Les deux auteurs peuvent être cités comme exemples d’une immigration réussie. Finkielkraut est né à Paris mais ses parents, venus d’Europe de l’Est, ont été naturalisés français en même temps que lui en 1950. Zemmour est né en banlieue parisienne, à Montreuil, de parents venus d’Algérie pendant les années de la lutte pour la libération contre le pouvoir colonial. Tous les deux ont grandi et ont été éduqués durant les Trente Glorieuses, c’est-à-dire dans une période où la France enregistrait une forte croissance économique, et où l’État-providence fonctionnait. Le phénomène où l’on voit des immigrés – ou des enfants d’immigrés – très bien intégrés manifester une relation négative, voire agressive, à l’égard d’immigrations ultérieures « moins réussies » n’a rien d’exceptionnel (voir l’exemple de Nicolas Sarkozy). Dans l’histoire moderne, quasiment lors de chaque vague d’immigration, des voix grinçantes émanant des précédentes ont fait entendre des critiques.
Ce qui, en l’occurrence, peut surprendre chez ces deux essayistes, au regard de leur réussite en tant qu’intellectuels publics à succès, est que leur capital symbolique provient uniquement de la rédaction d’essais grand public abondamment relayés dans les médias dominants.
Finkielkraut est certes présenté comme philosophe dans les médias – sans doute parce qu’il utilise d’innombrables citations de divers penseurs – mais il ne compte à son actif aucun ouvrage philosophique sérieux. Zemmour a bien essayé d’accumuler un capital symbolique en écrivant des romans mais leur médiocrité l’a empêché d’être reconnu comme romancier. L’époque où les intellectuels commençaient par acquérir du prestige et de l’autorité dans le champ de la création et de la recherche, en dehors du monde de la communication, et venaient seulement ensuite sur la place publique, appartient à un passé révolu. Les dirigeants des médias mainstream se passent désormais des personnalités publiques qui, dotées d’une autorité charismatique, leur paraissent trop incontrôlables. Ils se satisfont de l’autofabrication de leurs propres intellectuels, à savoir des clercs qui se gardent de critiquer directement les véritables élites régnantes, qui savent parfaitement où se situe réellement le pouvoir et qui sont toujours disposés à accuser et à crucifier les « misérables ».

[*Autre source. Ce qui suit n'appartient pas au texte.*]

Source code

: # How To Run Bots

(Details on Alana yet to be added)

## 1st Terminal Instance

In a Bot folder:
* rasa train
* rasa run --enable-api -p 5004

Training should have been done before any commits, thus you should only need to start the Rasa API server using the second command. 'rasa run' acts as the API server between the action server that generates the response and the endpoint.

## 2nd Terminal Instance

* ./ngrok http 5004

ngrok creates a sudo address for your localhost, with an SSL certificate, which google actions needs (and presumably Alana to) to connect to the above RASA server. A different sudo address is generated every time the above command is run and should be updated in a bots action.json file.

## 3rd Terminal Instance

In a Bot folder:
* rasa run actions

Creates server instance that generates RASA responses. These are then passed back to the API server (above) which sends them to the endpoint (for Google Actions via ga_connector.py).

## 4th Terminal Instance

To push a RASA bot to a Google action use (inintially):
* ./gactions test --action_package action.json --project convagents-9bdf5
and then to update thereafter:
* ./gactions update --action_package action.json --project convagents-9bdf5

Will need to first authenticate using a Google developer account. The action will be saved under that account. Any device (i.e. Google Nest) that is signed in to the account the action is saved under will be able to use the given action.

Victor Hugo est mort depuis longtemps mais il reste encore à faire oublier, le plus vite possible, Sartre, Foucault et Bourdieu. Finkielkraut et Zemmour, à l’instar de Bernard-Henri Lévy, Pascal Bruckner et Philippe Val, incarnent parfaitement les nouveaux rapports de forces entre les patrons de la communication et les seigneurs du verbe. Les deux nouveaux essayistes bien en vue possèdent, à n’en pas douter, un appréciable talent d’écriture, critère déterminant du positionnement dans la hiérarchie de la culture parisienne, mais ils disposent surtout d’une impressionnante présence radiophonique et télévisuelle. Et ils ont réussi à capter l’attention grâce à leur traitement direct de l’actualité politico-culturelle.

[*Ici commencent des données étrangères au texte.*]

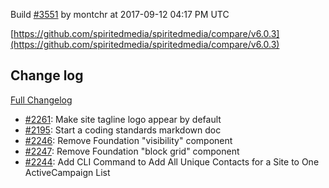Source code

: Build [#3551](https://circleci.com/gh/spiritedmedia/spiritedmedia/3551) by montchr at 2017-09-12 04:17 PM UTC

[https://github.com/spiritedmedia/spiritedmedia/compare/v6.0.3](https://github.com/spiritedmedia/spiritedmedia/compare/v6.0.3)
## Change log
[Full Changelog](https://github.com/spiritedmedia/spiritedmedia/compare/v6.0.2...v6.0.3)

 - [#2261](https://github.com/spiritedmedia/spiritedmedia/pull/2261): Make site tagline logo appear by default
 - [#2195](https://github.com/spiritedmedia/spiritedmedia/pull/2195): Start a coding standards markdown doc
 - [#2246](https://github.com/spiritedmedia/spiritedmedia/pull/2246): Remove Foundation "visibility" component
 - [#2247](https://github.com/spiritedmedia/spiritedmedia/pull/2247): Remove Foundation "block grid" component
 - [#2244](https://github.com/spiritedmedia/spiritedmedia/pull/2244): Add CLI Command to Add All Unique Contacts for a Site to One ActiveCampaign List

Leur capacité à sentir intuitivement l’époque, et à épouser les mutations de l’opinion publique leur a valu une forte notoriété ; tous deux en étaient d’ailleurs bien conscients dès le début de leur carrière. Ils ont perçu, plus vite que d’autres, la dissolution du « politiquement correct » des grands penseurs disparus et la défaite des gauchistes vieillissants qui s’étaient placés dans leur ombre. Ils ont parfaitement décodé la désintégration du système de valeurs humanistes des pacifistes et des libertaires qui se sont embourgeoisés.
Ils savaient également que les patrons de presse les accueilleraient car leur discours réveille des instincts endormis, et plaît à un large public de lecteurs et de spectateurs qui se veulent à la fois antiracistes et anti-immigrés, ardemment projuifs et antimusulmans auto-légitimés.
Ils sont ainsi parvenus à contribuer, pour une bonne part, à l’émergence d’un nouveau « politiquement correct » en passe de conquérir une position dominante. Leurs écrits peuvent être superficiels et, au fond, insignifiants mais leur contribution à la formation d’un « politiquement correct » affichant sans honte son égoïsme personnel élitiste et pseudo-national s’avère irremplaçable.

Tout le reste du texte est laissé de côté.